PERINTIS DAN PENEMU HUKUM ADAT
A. Perintis Hukum Adat
Penemuan Hukum
Adat itu berangsur terjadi dalam abad ke 19 dan awal abad ke 20. Van
Vollenhoven menyebut periode sampai tahun 1865 sebagai “Westerne Verkenning” (Penyelidikan lapangan yang dilakukan oleh
orang-orang Barat), yaitu masa penyelidikan dan studi Hukum Adat yang berasal
dari dunia Barat.
2.1.1.1.1.
Marsden
Marsden adalah seorang Ingris yang
menjadi pegawai Pangreh Praja Hindia-Inggris.
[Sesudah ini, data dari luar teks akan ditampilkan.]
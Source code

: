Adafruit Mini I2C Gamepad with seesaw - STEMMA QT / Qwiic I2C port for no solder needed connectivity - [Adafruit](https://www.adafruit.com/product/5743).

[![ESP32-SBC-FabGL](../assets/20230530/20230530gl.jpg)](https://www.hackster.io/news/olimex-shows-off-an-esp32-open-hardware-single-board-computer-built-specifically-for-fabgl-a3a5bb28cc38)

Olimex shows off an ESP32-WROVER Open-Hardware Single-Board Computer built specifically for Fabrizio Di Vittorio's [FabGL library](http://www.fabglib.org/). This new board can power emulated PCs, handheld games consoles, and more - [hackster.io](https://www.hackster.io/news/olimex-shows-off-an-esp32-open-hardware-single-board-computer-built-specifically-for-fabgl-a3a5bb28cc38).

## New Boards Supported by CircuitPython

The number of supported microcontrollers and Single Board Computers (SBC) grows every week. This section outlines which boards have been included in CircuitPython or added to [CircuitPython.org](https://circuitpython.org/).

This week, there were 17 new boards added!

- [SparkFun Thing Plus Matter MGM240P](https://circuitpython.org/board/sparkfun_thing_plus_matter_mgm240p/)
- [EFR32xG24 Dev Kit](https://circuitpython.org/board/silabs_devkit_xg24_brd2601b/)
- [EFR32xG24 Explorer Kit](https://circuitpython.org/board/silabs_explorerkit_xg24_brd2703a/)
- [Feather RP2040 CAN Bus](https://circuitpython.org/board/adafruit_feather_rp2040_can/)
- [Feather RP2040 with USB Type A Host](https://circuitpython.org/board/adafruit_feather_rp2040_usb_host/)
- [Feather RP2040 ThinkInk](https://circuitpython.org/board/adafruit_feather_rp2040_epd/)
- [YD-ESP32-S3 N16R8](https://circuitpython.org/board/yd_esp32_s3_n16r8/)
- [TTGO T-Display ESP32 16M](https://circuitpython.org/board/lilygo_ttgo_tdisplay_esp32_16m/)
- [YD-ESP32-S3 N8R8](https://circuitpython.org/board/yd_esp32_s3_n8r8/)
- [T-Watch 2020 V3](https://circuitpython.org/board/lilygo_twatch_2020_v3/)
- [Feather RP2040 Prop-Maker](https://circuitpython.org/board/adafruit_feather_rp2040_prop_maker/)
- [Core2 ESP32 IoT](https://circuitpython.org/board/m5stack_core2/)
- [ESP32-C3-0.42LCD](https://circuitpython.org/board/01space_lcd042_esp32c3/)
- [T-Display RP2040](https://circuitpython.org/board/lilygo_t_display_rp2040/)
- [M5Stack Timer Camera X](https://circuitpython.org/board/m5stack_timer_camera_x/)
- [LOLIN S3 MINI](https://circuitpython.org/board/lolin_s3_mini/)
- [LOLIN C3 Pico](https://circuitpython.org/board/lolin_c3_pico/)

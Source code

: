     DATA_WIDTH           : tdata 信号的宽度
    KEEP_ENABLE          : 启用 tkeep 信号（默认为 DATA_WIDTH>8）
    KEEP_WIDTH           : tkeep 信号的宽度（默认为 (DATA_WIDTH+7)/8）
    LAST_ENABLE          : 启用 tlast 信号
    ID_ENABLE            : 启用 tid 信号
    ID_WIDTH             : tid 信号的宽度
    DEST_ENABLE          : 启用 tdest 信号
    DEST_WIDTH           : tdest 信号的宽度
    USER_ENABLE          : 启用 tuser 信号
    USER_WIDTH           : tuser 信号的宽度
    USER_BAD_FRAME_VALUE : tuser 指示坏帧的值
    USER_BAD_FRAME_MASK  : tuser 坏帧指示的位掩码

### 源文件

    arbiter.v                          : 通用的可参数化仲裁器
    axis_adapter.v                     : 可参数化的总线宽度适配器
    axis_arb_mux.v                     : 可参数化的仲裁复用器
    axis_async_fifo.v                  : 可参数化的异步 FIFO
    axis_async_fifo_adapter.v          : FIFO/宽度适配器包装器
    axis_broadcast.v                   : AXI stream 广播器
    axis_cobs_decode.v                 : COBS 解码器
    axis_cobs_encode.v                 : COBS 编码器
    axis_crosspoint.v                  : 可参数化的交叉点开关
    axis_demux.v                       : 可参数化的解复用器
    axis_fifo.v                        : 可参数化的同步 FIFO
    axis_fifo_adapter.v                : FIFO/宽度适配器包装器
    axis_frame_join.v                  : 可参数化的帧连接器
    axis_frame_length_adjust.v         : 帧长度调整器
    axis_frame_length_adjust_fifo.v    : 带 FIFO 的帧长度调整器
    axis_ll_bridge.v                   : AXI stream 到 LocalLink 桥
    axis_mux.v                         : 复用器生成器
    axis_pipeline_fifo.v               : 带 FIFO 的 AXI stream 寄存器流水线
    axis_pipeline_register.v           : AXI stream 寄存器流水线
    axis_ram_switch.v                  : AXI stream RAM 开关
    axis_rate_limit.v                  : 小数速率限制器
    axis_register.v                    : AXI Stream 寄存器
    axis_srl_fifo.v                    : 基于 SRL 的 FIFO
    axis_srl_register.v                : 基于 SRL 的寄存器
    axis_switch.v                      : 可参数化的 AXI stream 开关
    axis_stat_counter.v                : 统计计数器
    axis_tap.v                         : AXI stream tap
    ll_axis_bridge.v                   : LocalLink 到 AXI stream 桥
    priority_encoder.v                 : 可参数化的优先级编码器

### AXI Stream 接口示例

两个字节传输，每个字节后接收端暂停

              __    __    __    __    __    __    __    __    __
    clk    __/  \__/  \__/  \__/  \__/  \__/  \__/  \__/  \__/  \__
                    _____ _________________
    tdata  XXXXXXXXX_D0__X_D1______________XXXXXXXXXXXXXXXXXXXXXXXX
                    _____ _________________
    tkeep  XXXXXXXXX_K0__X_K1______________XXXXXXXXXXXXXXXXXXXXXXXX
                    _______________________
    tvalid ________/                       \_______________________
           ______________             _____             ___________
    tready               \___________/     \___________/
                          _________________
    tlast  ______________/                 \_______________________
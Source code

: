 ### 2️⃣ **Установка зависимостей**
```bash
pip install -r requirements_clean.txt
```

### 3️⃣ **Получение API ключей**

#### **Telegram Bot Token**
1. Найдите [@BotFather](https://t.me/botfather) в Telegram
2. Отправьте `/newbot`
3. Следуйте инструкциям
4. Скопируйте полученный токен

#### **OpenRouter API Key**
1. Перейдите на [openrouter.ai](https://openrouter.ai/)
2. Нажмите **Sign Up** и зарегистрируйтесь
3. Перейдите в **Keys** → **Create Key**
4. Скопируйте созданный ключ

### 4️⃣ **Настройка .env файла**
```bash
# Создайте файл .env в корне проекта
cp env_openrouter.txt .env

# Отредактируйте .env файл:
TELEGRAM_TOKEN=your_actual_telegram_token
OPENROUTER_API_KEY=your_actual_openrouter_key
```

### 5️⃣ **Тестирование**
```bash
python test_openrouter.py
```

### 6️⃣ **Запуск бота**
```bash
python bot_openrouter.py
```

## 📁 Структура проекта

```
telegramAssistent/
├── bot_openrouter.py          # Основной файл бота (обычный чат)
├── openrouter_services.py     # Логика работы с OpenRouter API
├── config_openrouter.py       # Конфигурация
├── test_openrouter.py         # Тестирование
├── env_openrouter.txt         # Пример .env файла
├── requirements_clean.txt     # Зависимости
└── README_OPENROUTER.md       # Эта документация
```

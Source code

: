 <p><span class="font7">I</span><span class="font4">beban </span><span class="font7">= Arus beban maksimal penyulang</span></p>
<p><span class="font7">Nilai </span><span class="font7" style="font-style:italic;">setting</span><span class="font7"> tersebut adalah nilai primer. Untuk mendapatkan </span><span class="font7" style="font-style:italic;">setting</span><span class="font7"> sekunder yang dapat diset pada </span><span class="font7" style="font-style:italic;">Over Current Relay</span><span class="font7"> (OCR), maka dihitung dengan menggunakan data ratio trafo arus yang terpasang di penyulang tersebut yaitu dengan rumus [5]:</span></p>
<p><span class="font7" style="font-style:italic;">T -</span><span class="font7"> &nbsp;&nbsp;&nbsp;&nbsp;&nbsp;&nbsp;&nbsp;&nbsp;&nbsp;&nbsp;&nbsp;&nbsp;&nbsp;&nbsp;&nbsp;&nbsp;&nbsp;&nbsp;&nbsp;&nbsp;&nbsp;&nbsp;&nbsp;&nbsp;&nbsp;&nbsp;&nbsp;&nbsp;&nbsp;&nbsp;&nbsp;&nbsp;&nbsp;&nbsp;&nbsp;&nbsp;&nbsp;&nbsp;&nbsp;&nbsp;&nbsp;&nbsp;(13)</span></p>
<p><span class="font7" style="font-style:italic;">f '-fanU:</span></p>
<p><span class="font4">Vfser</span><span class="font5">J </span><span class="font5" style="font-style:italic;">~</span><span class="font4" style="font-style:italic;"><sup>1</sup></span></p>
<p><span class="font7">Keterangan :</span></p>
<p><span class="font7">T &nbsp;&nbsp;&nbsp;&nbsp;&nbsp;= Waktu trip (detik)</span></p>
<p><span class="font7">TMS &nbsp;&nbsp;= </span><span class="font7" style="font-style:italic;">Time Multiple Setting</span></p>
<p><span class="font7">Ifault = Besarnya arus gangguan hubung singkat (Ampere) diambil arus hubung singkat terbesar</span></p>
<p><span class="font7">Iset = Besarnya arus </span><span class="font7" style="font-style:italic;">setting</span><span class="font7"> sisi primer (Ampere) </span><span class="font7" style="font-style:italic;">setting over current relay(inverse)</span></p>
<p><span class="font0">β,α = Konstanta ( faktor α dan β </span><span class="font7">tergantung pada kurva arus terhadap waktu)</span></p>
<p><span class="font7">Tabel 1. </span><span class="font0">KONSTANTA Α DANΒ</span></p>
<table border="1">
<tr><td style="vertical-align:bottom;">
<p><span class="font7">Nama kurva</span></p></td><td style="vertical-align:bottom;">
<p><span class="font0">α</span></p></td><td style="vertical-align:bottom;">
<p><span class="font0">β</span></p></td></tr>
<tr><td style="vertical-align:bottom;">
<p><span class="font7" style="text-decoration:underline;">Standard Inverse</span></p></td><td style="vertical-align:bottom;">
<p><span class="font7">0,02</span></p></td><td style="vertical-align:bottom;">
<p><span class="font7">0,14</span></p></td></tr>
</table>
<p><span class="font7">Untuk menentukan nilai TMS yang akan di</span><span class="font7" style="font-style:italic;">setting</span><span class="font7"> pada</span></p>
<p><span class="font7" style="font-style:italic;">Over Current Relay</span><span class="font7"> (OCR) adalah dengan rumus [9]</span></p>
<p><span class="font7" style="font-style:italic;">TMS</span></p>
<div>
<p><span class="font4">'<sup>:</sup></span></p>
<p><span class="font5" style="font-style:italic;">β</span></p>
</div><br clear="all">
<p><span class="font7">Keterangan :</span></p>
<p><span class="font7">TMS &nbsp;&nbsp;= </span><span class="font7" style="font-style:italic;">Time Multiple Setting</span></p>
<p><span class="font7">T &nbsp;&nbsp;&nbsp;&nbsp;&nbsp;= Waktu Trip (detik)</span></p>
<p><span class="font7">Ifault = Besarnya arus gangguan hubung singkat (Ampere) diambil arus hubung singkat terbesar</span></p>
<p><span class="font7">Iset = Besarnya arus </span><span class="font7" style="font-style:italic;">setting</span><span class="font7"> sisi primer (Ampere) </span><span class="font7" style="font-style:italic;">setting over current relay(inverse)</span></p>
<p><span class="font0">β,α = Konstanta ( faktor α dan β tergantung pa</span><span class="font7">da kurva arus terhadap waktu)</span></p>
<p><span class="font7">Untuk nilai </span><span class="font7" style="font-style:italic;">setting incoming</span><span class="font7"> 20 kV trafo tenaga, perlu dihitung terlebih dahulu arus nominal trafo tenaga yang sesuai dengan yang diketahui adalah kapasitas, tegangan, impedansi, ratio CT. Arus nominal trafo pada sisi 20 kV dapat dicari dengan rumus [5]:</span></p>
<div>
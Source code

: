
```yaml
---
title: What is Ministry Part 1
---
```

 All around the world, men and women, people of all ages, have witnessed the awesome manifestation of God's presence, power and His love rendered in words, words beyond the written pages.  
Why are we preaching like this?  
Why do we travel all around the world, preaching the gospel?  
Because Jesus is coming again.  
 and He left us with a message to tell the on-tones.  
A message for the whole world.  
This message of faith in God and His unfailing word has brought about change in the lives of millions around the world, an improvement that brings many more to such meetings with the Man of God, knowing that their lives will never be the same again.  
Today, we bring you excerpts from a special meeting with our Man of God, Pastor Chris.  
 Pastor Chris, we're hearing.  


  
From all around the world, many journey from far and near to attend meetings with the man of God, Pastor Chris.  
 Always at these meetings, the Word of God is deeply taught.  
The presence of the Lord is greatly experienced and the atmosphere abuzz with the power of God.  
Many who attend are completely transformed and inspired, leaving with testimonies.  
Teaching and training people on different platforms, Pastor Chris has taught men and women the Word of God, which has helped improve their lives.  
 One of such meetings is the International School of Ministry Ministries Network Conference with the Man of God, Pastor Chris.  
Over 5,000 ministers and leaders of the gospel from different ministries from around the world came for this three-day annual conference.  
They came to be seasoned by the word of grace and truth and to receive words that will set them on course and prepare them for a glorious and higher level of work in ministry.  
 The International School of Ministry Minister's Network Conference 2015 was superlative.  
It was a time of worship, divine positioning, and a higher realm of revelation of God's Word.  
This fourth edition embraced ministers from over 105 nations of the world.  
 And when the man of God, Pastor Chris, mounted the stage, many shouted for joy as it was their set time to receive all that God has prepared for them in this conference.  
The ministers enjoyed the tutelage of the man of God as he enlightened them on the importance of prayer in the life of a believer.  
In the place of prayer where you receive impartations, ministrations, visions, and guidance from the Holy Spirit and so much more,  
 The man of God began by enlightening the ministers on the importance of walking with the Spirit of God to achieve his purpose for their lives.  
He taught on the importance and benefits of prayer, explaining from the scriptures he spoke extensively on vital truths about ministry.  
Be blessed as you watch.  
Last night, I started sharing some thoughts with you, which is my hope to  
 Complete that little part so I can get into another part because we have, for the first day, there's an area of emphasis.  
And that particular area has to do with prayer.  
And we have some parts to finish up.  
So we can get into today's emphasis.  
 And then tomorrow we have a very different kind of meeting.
Pada tahun 1783 dia menulis suatu
diskripsi tentang Sumatra pada ahir abad 18, yang dipublikasikan dalam sebuah
buku berjudul “The History of Sumatra”, yang berisi keterangan tentang
pemerintahan, hukum dan adat- istiadat dari penduduk Bumi Putra.
2.1.1.1.2.
Muntinghe
Muntinghe
adalah seorang Belanda yang berturut-turut menjadi Sekretaris Gubernemen,
Sekretaris Jendral dari Gubernur Jenderal Daendels, ketua H.G.H.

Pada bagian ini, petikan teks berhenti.